Only conservative justices Samiel Alito Jr. and Neil Gorsuch dissented. They accused their fellow justices of avoiding the issue of the ACA’s constitutionality.
“Instead of defending the constitutionality of the individual mandate, the Court simply ducks the issue and holds that none of the act’s challengers, including the 18 States that think the act saddles them with huge financial costs, is entitled to sue,” Alito and Gorsuch wrote. “Can this be correct? The ACA imposes many burdensome obligations on states in their capacity as employers and the 18 states in question collectively have more than a million employees. Even $1 in harm is enough to support standing. Yet no state has standing?”
In a statement Thursday afternoon, Morrisey also said he was disappointed that the court didn’t specifically look at the constitutional issues of keeping the individual mandate in place.
“This case was always about: one, ensuring that individuals could not be coerced into purchasing health insurance against their will; and, two, making the insurance system far more affordable for hard-working Americans,” Morrisey said. “Too many West Virginians have suffered from skyrocketing premiums and need better, more affordable health care options. We will keep fighting for affordable coverage and against coercive, individual mandates that represent the opposite of freedom.”

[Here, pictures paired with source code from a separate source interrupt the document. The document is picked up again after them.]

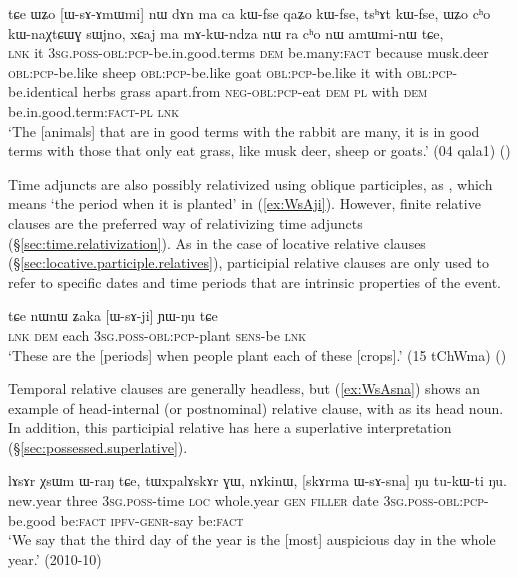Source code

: \begin{exe}
   \ex \label{ex:WsAmWmi}
 \gll  tɕe ɯʑo [ɯ-sɤ-ɤmɯmi] nɯ dɤn ma ca kɯ-fse qaʑo kɯ-fse, tsʰɤt kɯ-fse,  ɯʑo cʰo kɯ-naχtɕɯɣ sɯjno, xɕaj ma mɤ-kɯ-ndza nɯ ra cʰo nɯ amɯmi-nɯ tɕe, \\
\textsc{lnk} it \textsc{3sg}.\textsc{poss}-\textsc{obl}:\textsc{pcp}-be.in.good.terms \textsc{dem} be.many:\textsc{fact} because musk.deer \textsc{obl}:\textsc{pcp}-be.like sheep \textsc{obl}:\textsc{pcp}-be.like goat  \textsc{obl}:\textsc{pcp}-be.like it with  \textsc{obl}:\textsc{pcp}-be.identical herbs grass apart.from \textsc{neg}-\textsc{obl}:\textsc{pcp}-eat \textsc{dem} \textsc{pl} with \textsc{dem} be.in.good.term:\textsc{fact}-\textsc{pl} \textsc{lnk} \\
\glt `The [animals] that are in good terms with the rabbit are many, it is in good terms with those that only eat grass, like musk deer, sheep or goats.' (04 qala1)
()
\end{exe}

Time adjuncts are also possibly relativized using oblique participles, as , which means `the period when it is planted' in (\ref{ex:WsAji}). However, finite relative clauses are the preferred way of relativizing time adjuncts (§\ref{sec:time.relativization}). As in the case of locative relative clauses (§\ref{sec:locative.participle.relatives}), participial relative clauses are only used to refer to specific dates and time periods that are intrinsic properties of the event.

\begin{exe}
   \ex \label{ex:WsAji}
   \gll    tɕe nɯnɯ ʑaka [ɯ-sɤ-ji] ɲɯ-ŋu tɕe \\
   \textsc{lnk} \textsc{dem} each \textsc{3sg}.\textsc{poss}-\textsc{obl}:\textsc{pcp}-plant \textsc{sens}-be \textsc{lnk}\\
\glt `These are the [periods] when people plant each of these [crops].' (15 tChWma)
()
\end{exe}

Temporal relative clauses are generally headless, but (\ref{ex:WsAsna}) shows an example of head-internal (or postnominal) relative clause, with  as its head noun. In addition, this participial relative has here a superlative interpretation (§\ref{sec:possessed.superlative}).

\begin{exe}
   \ex \label{ex:WsAsna}
   \gll    lɤsɤr χsɯm ɯ-raŋ tɕe, tɯxpalɤskɤr ɣɯ, nɤkinɯ, [skɤrma ɯ-sɤ-sna] ŋu tu-kɯ-ti ŋu. \\
   new.year three \textsc{3sg}.\textsc{poss}-time \textsc{loc} whole.year \textsc{gen} \textsc{filler} date \textsc{3sg}.\textsc{poss}-\textsc{obl}:\textsc{pcp}-be.good be:\textsc{fact} \textsc{ipfv}-\textsc{genr}-say be:\textsc{fact} \\
\glt `We say that the third day of the year is the [most] auspicious day in the whole year.' (2010-10)
\end{exe}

According to the U.S. Department of Health and Human Services, 17,217 West Virginians have enrolled in ACA marketplace healthcare coverage, and 193,341 West Virginians receive healthcare through Medicaid expansion. The ACA also requires that health insurance companies provide coverage for people with pre-existing medical conditions, which protect more than 700,000 West Virginians.
Despite the lawsuit’s effort to cause the entire ACA to be overturned had the Supreme Court ruled in its favor, Morrisey began backing away from those claims last year. In a statement shortly after the Supreme Court heard oral arguments in the case in November 2020, a Morrisey spokesperson said he supports removing the individual mandate, but keeping the rest of ACA intact.
During the 2020 legislative session, Morrisey pushed for a law to help protect people with pre-existing medical conditions from possibly losing their healthcare coverage if the high court threw out the entire ACA. The bill passed the West Virginia Senate, but later died in committee in the House of Delegates. Opponents of the bill claimed it created a high-risk pool, possibly raising health care premiums for people with pre-existing conditions.
The ACA lawsuit played a prominent role in his 2020 re-election campaign when he faced attorney Sam Brown Petsonk, defeating his Democratic opponent with 64 percent of the vote. The issue also came up during his race against U.S. Sen. Joe Manchin, D-W.Va., in 2018, with Manchin beating Morrisey by more than 3 percent. Since 2018, Manchin has continued to advocate for the ACA and urged Morrisey to drop the lawsuit.
“This is the third time the Supreme Court has considered the constitutionality of the Affordable Care Act and each time they have allowed the law to stand,” Manchin said. “I’ve always said the Affordable Care Act is not perfect but it is past time to move forward and seek lasting solutions that ensure every West Virginian and American has access to affordable and quality healthcare. We can do this in a bipartisan way and I remain committed to working with my colleagues to make these productive changes.”